Table 8 summarizes the results. While all models exhibit performance decay when applied to a new dataset due to domain shift, GCF-Net demonstrates superior stability. Specifically, in the transfer test from the Hybrid dataset to the LMHLD dataset, GCF-Net achieves an OA of 81.04%, substantially outperforming the U-Net baseline by 12.33% and SegMAN by 8.50%. Furthermore, GCF-Net achieves a remarkable reduction in shape error, lowering the HD95 from 116.31 px achieved by the baseline to 43.16 px. A similar trend of performance improvement is observed when evaluating the transferability in the reverse direction from LMHLD to Hybrid. In this scenario, GCF-Net achieves the highest OA of 88.94% with a 15.30% improvement over the baseline. These results indicate that by emphasizing frequency-domain structural invariants, GCF-Net captures consistent morphological features that remain stable across heterogeneous data sources, thereby enhancing the model’s generalization in unseen environments.

Table 8. Generalization results via cross-dataset validation. The Source and Target datasets represent the training and unseen evaluation data, respectively. Note that for HD95, lower values indicate better performance.

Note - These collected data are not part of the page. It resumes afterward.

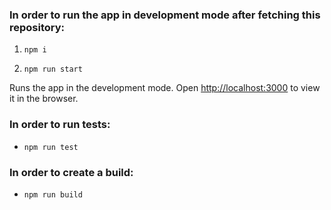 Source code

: ### In order to run the app in development mode after fetching this repository:

1. `npm i`

2. `npm run start`

Runs the app in the development mode.
Open [http://localhost:3000](http://localhost:3000) to view it in the browser.

### In order to run tests:
- `npm run test`

### In order to create a build:
- `npm run build`
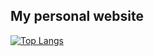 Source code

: ## My personal website
[![Top Langs](https://github-readme-stats.vercel.app/api/top-langs/?username=sujinhhh&layout=compact)](https://github.com/sujinhhh/sujinhhh)
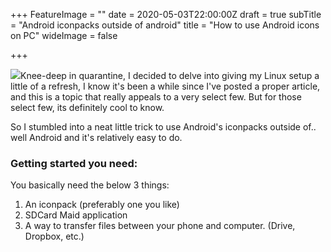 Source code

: +++
FeatureImage = ""
date = 2020-05-03T22:00:00Z
draft = true
subTitle = "Android iconpacks outside of android"
title = "How to use Android icons on PC"
wideImage = false

+++
  
![](https://res.cloudinary.com/dmw0znxgj/image/upload/v1588540058/AntvdUploads/Screenshot_20200430-203342_tuhyrr.png)Knee-deep in quarantine, I decided to delve into giving my Linux setup a little  of a refresh, I know it's been a while since I've posted a proper article, and this is a topic that really appeals to a very select few. But for those select few, its definitely cool to know.

So I stumbled into a neat little trick to use Android's iconpacks outside of.. well Android and it's relatively easy to do. 

### Getting started you need:

You basically need the below 3 things:

1. An iconpack (preferably one you like)
2. SDCard Maid application
3. A way to transfer files between your phone and computer. (Drive, Dropbox, etc.)

>     
>     
>      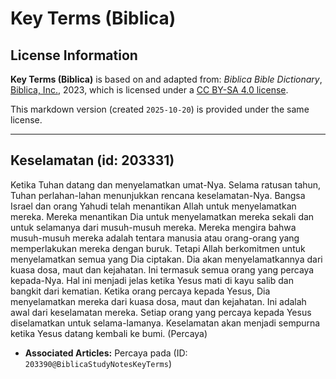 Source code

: # Key Terms (Biblica)

## License Information

**Key Terms (Biblica)** is based on and adapted from: _Biblica Bible Dictionary_, [Biblica, Inc.](https://www.biblica.com/), 2023, which is licensed under a [CC BY-SA 4.0 license](https://creativecommons.org/licenses/by-sa/4.0/legalcode.en).

This markdown version (created `2025-10-20`) is provided under the same license.



--------------------------------

## Keselamatan (id: 203331)

Ketika Tuhan datang dan menyelamatkan umat\-Nya. Selama ratusan tahun, Tuhan perlahan\-lahan menunjukkan rencana keselamatan\-Nya. Bangsa Israel dan orang Yahudi telah menantikan Allah untuk menyelamatkan mereka. Mereka menantikan Dia untuk menyelamatkan mereka sekali dan untuk selamanya dari musuh\-musuh mereka. Mereka mengira bahwa musuh\-musuh mereka adalah tentara manusia atau orang\-orang yang memperlakukan mereka dengan buruk. Tetapi Allah berkomitmen untuk menyelamatkan semua yang Dia ciptakan. Dia akan menyelamatkannya dari kuasa dosa, maut dan kejahatan. Ini termasuk semua orang yang percaya kepada\-Nya. Hal ini menjadi jelas ketika Yesus mati di kayu salib dan bangkit dari kematian. Ketika orang percaya kepada Yesus, Dia menyelamatkan mereka dari kuasa dosa, maut dan kejahatan. Ini adalah awal dari keselamatan mereka. Setiap orang yang percaya kepada Yesus diselamatkan untuk selama\-lamanya. Keselamatan akan menjadi sempurna ketika Yesus datang kembali ke bumi. (Percaya)

* **Associated Articles:** Percaya pada (ID: `203390@BiblicaStudyNotesKeyTerms`)

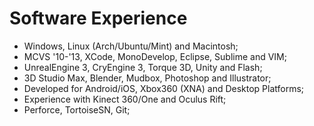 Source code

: # Software Experience

+ Windows, Linux (Arch/Ubuntu/Mint) and Macintosh;
+ MCVS '10-'13, XCode, MonoDevelop, Eclipse, Sublime and VIM;
+ UnrealEngine 3, CryEngine 3, Torque 3D, Unity and Flash;
+ 3D Studio Max, Blender, Mudbox, Photoshop and Illustrator;
+ Developed for Android/iOS, Xbox360 (XNA) and Desktop Platforms;
+ Experience with Kinect 360/One and Oculus Rift;
+ Perforce, TortoiseSN, Git; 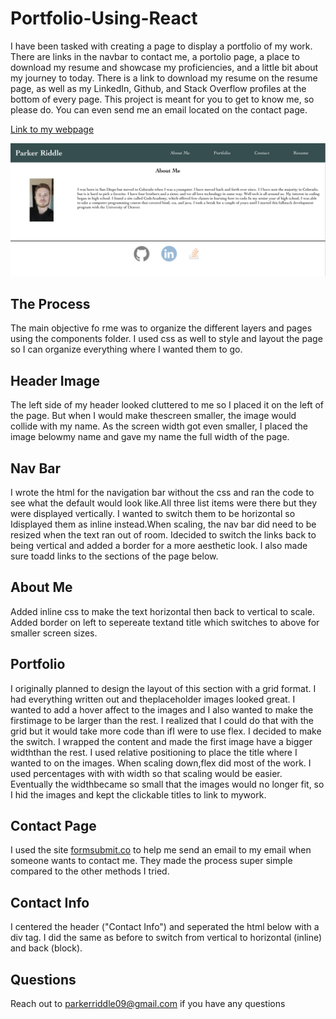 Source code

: # Portfolio-Using-React

I have been tasked with creating a page to display a portfolio of my work. There are links in the navbar to contact me, a portolio page, a place to download my resume and showcase my proficiencies, and a little bit about my journey to today. There is a link to download my resume on the resume page, as well as my LinkedIn, Github, and Stack Overflow profiles at the bottom of every page. This project is meant for you to get to know me, so please do. You can even send me an email located on the contact page.

[Link to my webpage](https://priddle88.github.io/Portfolio-Using-React/)

![Pic of page](./src/images/screenshot-portfolio.png)

## The Process

The main objective fo rme was to organize the different layers and pages using the components folder. I used css as well to style and layout the page so I can organize everything where I wanted them to go.
  
## Header Image

The left side of my header looked cluttered to me so I placed it on the left of the page. But when I would make thescreen smaller, the image would collide with my name. As the screen width got even smaller, I placed the image belowmy name and gave my name the full width of the page.

## Nav Bar

I wrote the html for the navigation bar without the css and ran the code to see what the default would look like.All three list items were there but they were displayed vertically. I wanted to switch them to be horizontal so Idisplayed them as inline instead.When scaling, the nav bar did need to be resized when the text ran out of room. Idecided to switch the links back to being vertical and added a border for a more aesthetic look. I also made sure toadd links to the sections of the page below.

## About Me

Added inline css to make the text horizontal then back to vertical to scale. Added border on left to sepereate textand title which switches to above for smaller screen sizes.

## Portfolio

I originally planned to design the layout of this section with a grid format. I had everything written out and theplaceholder images looked great. I wanted to add a hover affect to the images and I also wanted to make the firstimage to be larger than the rest. I realized that I could do that with the grid but it would take more code than ifI were to use flex. I decided to make the switch. I wrapped the content and made the first image have a bigger widththan the rest. I used relative positioning to place the title where I wanted to on the images. When scaling down,flex did most of the work. I used percentages with with width so that scaling would be easier. Eventually the widthbecame so small that the images would no longer fit, so I hid the images and kept the clickable titles to link to mywork.

## Contact Page

I used the site [formsubmit.co](https://formsubmit.co/) to help me send an email to my email when someone wants to contact me. They made the process super simple compared to the other methods I tried. 

## Contact Info

I centered the header ("Contact Info") and seperated the html below with a div tag. I did the same as before to switch from vertical to horizontal (inline) and back (block).

## Questions

Reach out to parkerriddle09@gmail.com if you have any questions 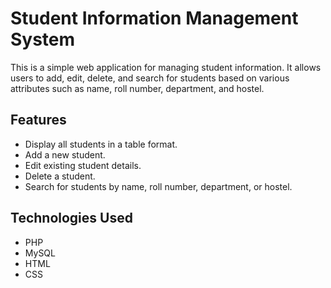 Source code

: # Student Information Management System

This is a simple web application for managing student information. It allows users to add, edit, delete, and search for students based on various attributes such as name, roll number, department, and hostel.

## Features

- Display all students in a table format.
- Add a new student.
- Edit existing student details.
- Delete a student.
- Search for students by name, roll number, department, or hostel.

## Technologies Used

- PHP
- MySQL
- HTML
- CSS


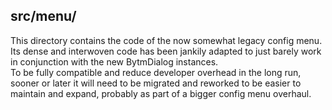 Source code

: ## src/menu/
This directory contains the code of the now somewhat legacy config menu.  
Its dense and interwoven code has been jankily adapted to just barely work in conjunction with the new BytmDialog instances.  
To be fully compatible and reduce developer overhead in the long run, sooner or later it will need to be migrated and reworked to be easier to maintain and expand, probably as part of a bigger config menu overhaul.
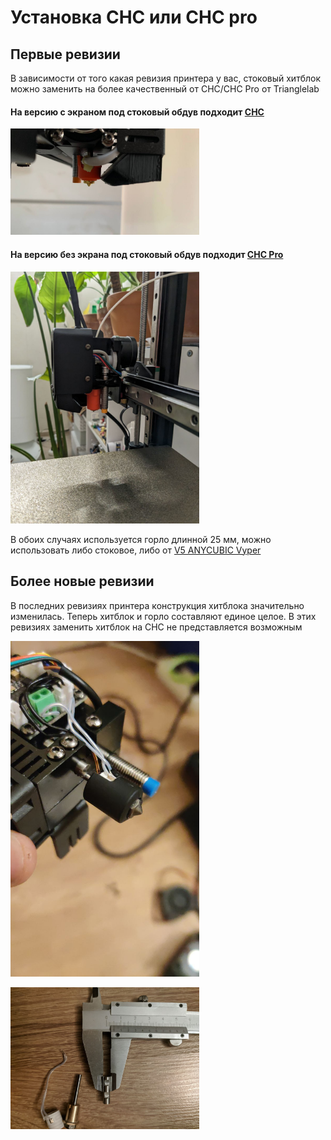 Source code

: # Установка CHC или CHC pro

## Первые ревизии

В зависимости от того какая ревизия принтера у вас, стоковый хитблок можно заменить на более качественный от CHC/CHC Pro от Trianglelab

#### На версию с экраном под стоковый обдув подходит [CHC](https://aliexpress.ru/item/1005002781227348.html)

<div style="width: 60%; height: 60%">

![CHC](/img/CHC.jpg)

</div>

#### На версию без экрана под стоковый обдув подходит [CHC Pro](https://aliexpress.ru/item/1005004224332574.html)

<div style="width: 60%; height: 60%">

![CHC Pro](/img/CHC_Pro.jpg)

</div>

В обоих случаях используется горло длинной 25 мм, можно использовать либо стоковое, либо от [V5 ANYCUBIC Vyper](https://aliexpress.ru/item/1005003943424981.html)


## Более новые ревизии

В последних ревизиях принтера конструкция хитблока значительно изменилась. Теперь хитблок и горло составляют единое целое. В этих ревизиях заменить хитблок на CHC не представляется возможным

<div style="width: 60%; height: 60%">

![Hotend_w_extruder_new](/img/Hotend_w_extruder_new.jpg)

![Hotend_new](/img/Hotend_new.jpg)

</div>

Evaluation Scenario	Method	OA (%)	AA (%)	HD95 (px)	Improv. (%)
Hybrid to LMHLD	Baseline	68.71	54.50	116.31	-
	SegMAN	72.54	63.72	73.29	+3.83
	GCF-Net (Ours)	81.04	76.23	43.16	+12.33
LMHLD to Hybrid	Baseline	73.64	43.62	122.71	-
	SegMAN	81.77	51.29	89.91	+8.13
	GCF-Net (Ours)	88.94	59.01	71.29	+15.30

5. Discussion

5.1. Complexity Analysis

The parameters, floating-point operations (FLOPs), and model size of the proposed method were compared with several other methods on the Hybrid dataset. Table 9 presents the complexity metrics of the proposed model and comparative methods, which clearly demonstrates that our model achieves a superior trade-off between segmentation accuracy and computational cost with fewer parameters and lower FLOPs. Specifically, the Geometric Context and Frequency Domain Fusion Network (GCF-Net) exhibits a smaller parameter count and significantly reduced FLOPs compared to most other networks, achieving an approximately 90.45% reduction in FLOPs relative to TransUNet. This improvement is attributed to the Ghost module, which reduces the number of parameters compared to conventional convolutions while maintaining accuracy and speed. Overall, GCF-Net achieves lower model complexity and higher computational efficiency without compromising segmentation performance, demonstrating effective architectural optimization.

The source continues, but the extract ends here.